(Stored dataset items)
■ ■ ■ ■

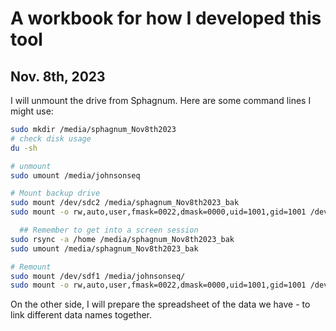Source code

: # A workbook for how I developed this tool
Nov. 8th, 2023
---

I will unmount the drive from Sphagnum. Here are some command lines I might use:
```bash
sudo mkdir /media/sphagnum_Nov8th2023
# check disk usage
du -sh

# unmount
sudo umount /media/johnsonseq

# Mount backup drive
sudo mount /dev/sdc2 /media/sphagnum_Nov8th2023_bak
sudo mount -o rw,auto,user,fmask=0022,dmask=0000,uid=1001,gid=1001 /dev/sdc1 /media/sphagnum_Nov8th2023_bak

  ## Remember to get into a screen session
sudo rsync -a /home /media/sphagnum_Nov8th2023_bak
sudo umount /media/sphagnum_Nov8th2023_bak

# Remount
sudo mount /dev/sdf1 /media/johnsonseq/
sudo mount -o rw,auto,user,fmask=0022,dmask=0000,uid=1001,gid=1001 /dev/sdc1 /media/johnsonseq/
```

On the other side, I will prepare the spreadsheet of the data we have - to link different data names together.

■ ■ ■ ■

PROBLEM TO WORK ON
Show the lines of the data that hold the word "user".

RESULT OF THE TASK
sudo mount -o rw,auto,user,fmask=0022,dmask=0000,uid=1001,gid=1001 /dev/sdc1 /media/sphagnum_Nov8th2023_bak
sudo mount -o rw,auto,user,fmask=0022,dmask=0000,uid=1001,gid=1001 /dev/sdc1 /media/johnsonseq/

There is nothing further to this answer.